• **Problem to solve**:
Each line from the one that has "DevExtreme is a" through the end of the entries below must be written out exactly; leave out all other lines.

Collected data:
____________________
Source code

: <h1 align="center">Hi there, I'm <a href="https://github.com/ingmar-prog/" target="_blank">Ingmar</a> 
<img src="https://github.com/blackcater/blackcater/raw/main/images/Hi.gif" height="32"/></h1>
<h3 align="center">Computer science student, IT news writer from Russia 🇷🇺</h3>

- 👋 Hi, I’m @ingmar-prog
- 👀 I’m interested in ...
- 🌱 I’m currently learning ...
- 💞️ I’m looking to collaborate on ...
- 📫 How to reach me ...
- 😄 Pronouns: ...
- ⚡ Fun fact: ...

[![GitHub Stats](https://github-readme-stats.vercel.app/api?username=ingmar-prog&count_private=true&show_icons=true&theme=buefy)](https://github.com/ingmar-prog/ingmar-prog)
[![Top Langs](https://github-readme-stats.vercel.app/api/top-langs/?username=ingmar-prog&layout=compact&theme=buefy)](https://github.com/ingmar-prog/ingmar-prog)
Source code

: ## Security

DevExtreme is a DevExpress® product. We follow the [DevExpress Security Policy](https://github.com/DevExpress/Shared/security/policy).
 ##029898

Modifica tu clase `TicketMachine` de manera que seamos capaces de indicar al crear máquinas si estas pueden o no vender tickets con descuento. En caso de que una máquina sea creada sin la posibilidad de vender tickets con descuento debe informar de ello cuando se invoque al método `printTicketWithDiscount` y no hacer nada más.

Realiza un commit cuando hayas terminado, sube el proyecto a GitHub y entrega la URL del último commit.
____________________
• **Exercise solution**:
DevExtreme is a DevExpress® product. We follow the [DevExpress Security Policy](https://github.com/DevExpress/Shared/security/policy).
 ##029898

Modifica tu clase `TicketMachine` de manera que seamos capaces de indicar al crear máquinas si estas pueden o no vender tickets con descuento. En caso de que una máquina sea creada sin la posibilidad de vender tickets con descuento debe informar de ello cuando se invoque al método `printTicketWithDiscount` y no hacer nada más.

Realiza un commit cuando hayas terminado, sube el proyecto a GitHub y entrega la URL del último commit.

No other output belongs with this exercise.